FOCS Conference 2023 Conference Paper
- Yair Carmon
- Arun Jambulapati
- Yujia Jin
- Yin Tat Lee
- Daogao Liu
- Aaron Sidford
- Kevin Tian
We introduce a new tool for stochastic convex optimization (SCO): a Reweighted Stochastic Query (ReSQue) estimator for the gradient of a function convolved with a (Gaussian) probability density. Combining ReSQue with recent advances in ball oracle acceleration [CJJ+20], [ACJ+21], we develop algorithms achieving state-of-the-art complexities for SCO in parallel and private settings.
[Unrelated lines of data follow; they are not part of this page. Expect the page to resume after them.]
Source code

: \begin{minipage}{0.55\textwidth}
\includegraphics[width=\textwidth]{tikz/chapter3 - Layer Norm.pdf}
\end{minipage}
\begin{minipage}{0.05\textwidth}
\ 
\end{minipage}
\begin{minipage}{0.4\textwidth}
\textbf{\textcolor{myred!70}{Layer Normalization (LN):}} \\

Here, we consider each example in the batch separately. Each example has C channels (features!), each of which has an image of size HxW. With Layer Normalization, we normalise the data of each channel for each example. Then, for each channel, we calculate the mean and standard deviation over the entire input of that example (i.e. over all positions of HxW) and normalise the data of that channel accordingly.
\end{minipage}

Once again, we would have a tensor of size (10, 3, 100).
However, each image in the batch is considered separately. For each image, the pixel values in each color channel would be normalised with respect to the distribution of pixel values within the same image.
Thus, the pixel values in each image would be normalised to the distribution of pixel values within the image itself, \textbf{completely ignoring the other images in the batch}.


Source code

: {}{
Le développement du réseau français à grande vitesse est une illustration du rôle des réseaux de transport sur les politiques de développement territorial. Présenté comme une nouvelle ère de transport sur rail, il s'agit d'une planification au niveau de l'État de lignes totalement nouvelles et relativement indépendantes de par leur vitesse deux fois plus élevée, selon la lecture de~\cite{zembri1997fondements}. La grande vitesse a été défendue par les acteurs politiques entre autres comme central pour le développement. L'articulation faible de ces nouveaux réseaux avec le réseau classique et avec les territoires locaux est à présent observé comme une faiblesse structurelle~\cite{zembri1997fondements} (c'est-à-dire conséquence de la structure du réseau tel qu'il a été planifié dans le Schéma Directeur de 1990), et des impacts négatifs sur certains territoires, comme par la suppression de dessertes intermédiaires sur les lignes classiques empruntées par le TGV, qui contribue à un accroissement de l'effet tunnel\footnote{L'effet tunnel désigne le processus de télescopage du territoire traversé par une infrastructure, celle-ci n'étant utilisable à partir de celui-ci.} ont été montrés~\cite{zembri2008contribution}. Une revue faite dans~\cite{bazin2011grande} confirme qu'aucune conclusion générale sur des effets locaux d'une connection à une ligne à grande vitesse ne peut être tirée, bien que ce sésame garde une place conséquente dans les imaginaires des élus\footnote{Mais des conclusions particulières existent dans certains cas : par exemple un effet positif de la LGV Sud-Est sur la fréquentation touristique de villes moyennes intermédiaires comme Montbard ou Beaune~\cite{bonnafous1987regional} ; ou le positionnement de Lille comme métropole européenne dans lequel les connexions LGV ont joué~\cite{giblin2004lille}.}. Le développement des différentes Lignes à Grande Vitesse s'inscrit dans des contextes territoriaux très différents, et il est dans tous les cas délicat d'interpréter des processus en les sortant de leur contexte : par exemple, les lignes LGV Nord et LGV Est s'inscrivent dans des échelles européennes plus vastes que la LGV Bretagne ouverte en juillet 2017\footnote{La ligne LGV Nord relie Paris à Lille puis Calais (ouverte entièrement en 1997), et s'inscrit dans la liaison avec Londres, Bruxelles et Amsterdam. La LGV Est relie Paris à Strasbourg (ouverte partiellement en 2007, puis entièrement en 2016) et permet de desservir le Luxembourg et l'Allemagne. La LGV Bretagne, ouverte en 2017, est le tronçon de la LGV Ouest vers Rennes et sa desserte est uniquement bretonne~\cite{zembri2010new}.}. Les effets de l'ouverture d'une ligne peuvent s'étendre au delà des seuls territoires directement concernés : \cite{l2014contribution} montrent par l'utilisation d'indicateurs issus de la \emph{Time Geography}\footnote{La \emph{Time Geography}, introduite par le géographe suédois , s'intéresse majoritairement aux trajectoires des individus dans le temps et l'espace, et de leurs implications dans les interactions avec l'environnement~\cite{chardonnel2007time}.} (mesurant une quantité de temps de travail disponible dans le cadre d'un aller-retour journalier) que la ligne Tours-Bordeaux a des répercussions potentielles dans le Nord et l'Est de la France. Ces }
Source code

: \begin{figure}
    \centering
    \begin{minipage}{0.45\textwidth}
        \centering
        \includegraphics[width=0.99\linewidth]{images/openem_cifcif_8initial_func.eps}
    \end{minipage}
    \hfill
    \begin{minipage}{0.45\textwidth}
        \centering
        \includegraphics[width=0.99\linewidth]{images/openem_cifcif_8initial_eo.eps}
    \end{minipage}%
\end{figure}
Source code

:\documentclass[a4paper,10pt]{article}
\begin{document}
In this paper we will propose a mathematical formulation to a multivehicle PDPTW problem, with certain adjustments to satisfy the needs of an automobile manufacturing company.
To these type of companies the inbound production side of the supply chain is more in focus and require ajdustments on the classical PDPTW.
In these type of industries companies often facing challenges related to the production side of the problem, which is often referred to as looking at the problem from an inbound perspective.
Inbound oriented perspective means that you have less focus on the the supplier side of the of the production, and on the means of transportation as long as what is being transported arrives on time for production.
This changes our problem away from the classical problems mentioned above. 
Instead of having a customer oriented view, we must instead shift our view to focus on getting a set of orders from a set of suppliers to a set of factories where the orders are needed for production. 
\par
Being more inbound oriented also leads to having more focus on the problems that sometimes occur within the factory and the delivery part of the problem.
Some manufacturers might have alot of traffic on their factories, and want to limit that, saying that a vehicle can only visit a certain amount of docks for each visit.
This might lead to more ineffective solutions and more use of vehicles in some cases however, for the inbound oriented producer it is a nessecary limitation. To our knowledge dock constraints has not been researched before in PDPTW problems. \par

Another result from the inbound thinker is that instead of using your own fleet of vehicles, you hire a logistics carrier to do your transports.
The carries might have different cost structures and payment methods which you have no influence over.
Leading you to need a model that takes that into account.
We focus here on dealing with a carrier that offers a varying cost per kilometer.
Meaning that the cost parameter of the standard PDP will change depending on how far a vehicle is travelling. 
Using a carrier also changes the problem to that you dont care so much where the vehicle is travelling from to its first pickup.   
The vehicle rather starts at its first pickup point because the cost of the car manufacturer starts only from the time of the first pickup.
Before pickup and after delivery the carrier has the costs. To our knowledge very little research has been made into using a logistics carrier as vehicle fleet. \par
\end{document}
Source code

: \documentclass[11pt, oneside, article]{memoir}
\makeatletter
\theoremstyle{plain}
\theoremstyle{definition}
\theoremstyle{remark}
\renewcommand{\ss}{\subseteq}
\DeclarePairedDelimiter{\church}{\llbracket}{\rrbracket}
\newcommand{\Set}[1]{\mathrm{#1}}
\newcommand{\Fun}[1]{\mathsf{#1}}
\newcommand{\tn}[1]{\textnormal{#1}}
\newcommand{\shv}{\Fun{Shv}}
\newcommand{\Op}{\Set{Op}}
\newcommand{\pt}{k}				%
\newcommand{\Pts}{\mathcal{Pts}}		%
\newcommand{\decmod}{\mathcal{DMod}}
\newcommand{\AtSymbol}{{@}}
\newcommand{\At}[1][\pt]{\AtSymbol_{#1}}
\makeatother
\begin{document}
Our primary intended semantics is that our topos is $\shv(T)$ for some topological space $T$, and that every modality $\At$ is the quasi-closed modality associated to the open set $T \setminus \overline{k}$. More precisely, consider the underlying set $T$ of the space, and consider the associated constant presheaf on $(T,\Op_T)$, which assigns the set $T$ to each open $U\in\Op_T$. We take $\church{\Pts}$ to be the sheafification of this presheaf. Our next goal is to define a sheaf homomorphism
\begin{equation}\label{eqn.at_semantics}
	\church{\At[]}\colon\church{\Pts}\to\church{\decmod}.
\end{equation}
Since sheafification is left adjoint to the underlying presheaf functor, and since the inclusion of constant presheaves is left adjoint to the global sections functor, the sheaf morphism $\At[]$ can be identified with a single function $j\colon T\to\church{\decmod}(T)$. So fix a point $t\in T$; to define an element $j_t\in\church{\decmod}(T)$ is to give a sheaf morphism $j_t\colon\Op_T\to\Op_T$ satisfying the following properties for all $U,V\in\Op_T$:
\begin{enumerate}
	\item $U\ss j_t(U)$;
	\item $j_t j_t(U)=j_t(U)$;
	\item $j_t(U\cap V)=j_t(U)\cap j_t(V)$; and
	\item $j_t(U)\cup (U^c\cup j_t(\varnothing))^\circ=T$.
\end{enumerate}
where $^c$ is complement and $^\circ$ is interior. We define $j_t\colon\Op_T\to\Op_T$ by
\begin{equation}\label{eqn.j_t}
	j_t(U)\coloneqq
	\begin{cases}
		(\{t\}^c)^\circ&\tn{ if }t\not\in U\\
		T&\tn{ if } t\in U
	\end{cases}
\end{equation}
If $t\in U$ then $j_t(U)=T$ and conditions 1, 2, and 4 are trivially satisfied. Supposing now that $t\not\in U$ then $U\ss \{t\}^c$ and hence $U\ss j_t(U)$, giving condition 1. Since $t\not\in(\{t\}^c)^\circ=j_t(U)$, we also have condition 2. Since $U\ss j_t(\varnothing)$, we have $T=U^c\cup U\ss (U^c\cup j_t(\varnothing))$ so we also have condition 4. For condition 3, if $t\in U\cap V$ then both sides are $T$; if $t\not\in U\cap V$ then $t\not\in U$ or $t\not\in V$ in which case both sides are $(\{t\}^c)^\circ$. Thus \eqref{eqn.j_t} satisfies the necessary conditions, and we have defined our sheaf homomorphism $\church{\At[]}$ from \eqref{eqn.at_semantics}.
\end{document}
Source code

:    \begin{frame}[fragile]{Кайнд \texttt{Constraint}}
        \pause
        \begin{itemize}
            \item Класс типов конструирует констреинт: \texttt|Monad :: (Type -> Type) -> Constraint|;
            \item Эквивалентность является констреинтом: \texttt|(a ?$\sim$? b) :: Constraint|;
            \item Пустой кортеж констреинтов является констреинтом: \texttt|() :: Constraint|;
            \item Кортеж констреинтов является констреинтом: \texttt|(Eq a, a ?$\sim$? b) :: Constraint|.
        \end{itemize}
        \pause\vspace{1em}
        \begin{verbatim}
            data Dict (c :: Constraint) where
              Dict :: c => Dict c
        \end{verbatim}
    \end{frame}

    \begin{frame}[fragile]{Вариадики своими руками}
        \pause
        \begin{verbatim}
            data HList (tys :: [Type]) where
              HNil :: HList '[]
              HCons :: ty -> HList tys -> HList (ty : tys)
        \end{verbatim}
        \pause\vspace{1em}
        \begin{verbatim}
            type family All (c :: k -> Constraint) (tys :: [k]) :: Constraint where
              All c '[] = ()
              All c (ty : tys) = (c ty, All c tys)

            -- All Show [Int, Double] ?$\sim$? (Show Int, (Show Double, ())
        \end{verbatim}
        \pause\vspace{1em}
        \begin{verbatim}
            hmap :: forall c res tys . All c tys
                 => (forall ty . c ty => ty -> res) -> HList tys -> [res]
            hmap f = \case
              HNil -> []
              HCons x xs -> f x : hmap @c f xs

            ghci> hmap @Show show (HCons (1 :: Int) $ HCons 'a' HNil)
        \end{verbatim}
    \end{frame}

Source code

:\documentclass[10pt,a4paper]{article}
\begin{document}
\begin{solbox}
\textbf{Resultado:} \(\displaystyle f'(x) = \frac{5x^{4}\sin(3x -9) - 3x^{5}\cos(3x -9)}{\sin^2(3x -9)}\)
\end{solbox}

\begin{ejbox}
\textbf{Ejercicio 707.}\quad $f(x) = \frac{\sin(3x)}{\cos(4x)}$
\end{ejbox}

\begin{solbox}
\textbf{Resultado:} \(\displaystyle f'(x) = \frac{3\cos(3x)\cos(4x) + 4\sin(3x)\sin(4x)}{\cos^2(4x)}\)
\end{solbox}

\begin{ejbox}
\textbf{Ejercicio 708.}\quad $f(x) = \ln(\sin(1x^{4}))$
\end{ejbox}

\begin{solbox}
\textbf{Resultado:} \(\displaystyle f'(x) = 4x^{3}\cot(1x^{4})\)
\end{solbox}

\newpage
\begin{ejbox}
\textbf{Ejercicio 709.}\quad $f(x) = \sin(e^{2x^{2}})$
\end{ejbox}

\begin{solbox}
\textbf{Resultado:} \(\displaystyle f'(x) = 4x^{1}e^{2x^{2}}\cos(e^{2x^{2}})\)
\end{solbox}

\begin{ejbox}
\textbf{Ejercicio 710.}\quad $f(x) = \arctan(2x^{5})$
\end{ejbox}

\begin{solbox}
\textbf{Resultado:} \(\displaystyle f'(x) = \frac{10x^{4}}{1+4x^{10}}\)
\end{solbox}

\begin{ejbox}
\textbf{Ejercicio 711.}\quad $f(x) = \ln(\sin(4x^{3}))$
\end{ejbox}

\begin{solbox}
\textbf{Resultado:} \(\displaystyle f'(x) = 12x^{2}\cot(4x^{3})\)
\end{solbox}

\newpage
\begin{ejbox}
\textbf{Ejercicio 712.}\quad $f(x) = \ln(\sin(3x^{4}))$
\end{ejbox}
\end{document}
For a SCO objective constrained to the unit ball in $\mathbb{R}^{d}$, we obtain the following results (up to polylogarithmic factors). 1)We give a parallel algorithm obtaining optimization error $\epsilon_{\text {opt} }$ with $d^{1 / 3} \epsilon_{\text {opt} }^{-2 / 3}$ gradient oracle query depth and $d^{1 / 3} \epsilon_{\text {opt} }^{-2 / 3}+\epsilon_{\text {opt} }^{-2}$ gradient queries in total, assuming access to a bounded-variance stochastic gradient estimator. For $\epsilon_{\text {opt} } \in\left[d^{-1}, d^{-1 / 4}\right]$, our algorithm matches the state-of-the-art oracle depth of [BJL+19] while maintaining the optimal total work of stochastic gradient descent. 2)Given n samples of Lipschitz loss functions, prior works [BFTT19], [BFGT20], [AFKT21], [KLL21] established that if $n \gt rsim d \epsilon_{\mathrm{dp}}^{-2}, \left(\epsilon_{\mathrm{dp}}, \delta\right)$-differential privacy is attained at no asymptotic cost to the SCO utility. However, these prior works all required a superlinear number of gradient queries. We close this gap for sufficiently large $n \gt rsim d^{2} \epsilon_{{\bf d p}}^{-3}$, by using ReSQue to design an algorithm with near-linear gradient query complexity in this regime.